Hundreds attend funeral service of Lincoln man and Korean War veteran Dale Quick
A Lincoln veteran with no living family members in Nebraska was honored and buried Monday morning.
Hundreds of people came to pay their respect and lay him to rest.
91–year–old Dale Quick was a Korean War veteran.
Originally, the funeral home asked for support from the community.
Even with the help of social media, no one could have predicted the turnout Monday morning.
Hundreds of people turned out to give a veteran a proper goodbye.
Dale Quick didn't have any surviving family in the state.
So the people of Lincoln decided to pay their respects and not let Quick's name be so easily forgotten.
"We wanted to make sure that he knew he still had family, even if they weren't biological," said Jody Schmale, Commander of the American Legion Riders.
Around 50 bikers and flag carriers were seen guiding a path for Quick's casket.
Jody Schmale says seeing so many community members here was a surprise.
"The community who never knew this individual, but because he wore that uniform and was willing to write that check and put his foot on that line. It really says that they support what our veterans and our military do."
Many took to social media to get the word out about the funeral.
Governor Ricketts and senator Ben Sasse even attended.
"I think what it shows is that Lincoln is a very caring community and they want to honor our veterans and even for someone they don't know like Dale Quick, to come and pay their last respects, to say that we appreciate the men and women who put on that uniform, and we want to show our respect," said Governor Pete Ricketts.
Quick was an army Korean War veteran.
He served from 1947 to 1955.
For the past few years Quick was living with the help of hospice community care.
"He became a friend, I've really enjoyed taking care of him. He never talked much about his service, but he did tell me that he didn't like me to touch his feet because he got frost bite sitting in a fox hole," said Barb Dethlefs, Quick's caregiver for the past four years.

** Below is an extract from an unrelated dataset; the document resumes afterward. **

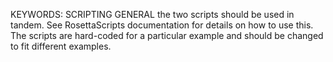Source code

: KEYWORDS: SCRIPTING GENERAL
the two scripts should be used in tandem. See RosettaScripts documentation for details on how to use this. The scripts are hard-coded for a particular example and should be changed to fit different examples.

Dethlefs believes Quick would have been surprised to see the turnout Monday.
And she thinks he deserves the attention.
"He was just very cheerful, he never was mean or angry, he always had a laugh for you. It didn't matter what you were talking about, he always had something to say," said Dethlefs.
Dethlefs also said that, due to the social media outreach, five extended members of Quick's family did make it to the ceremony today from Kansas.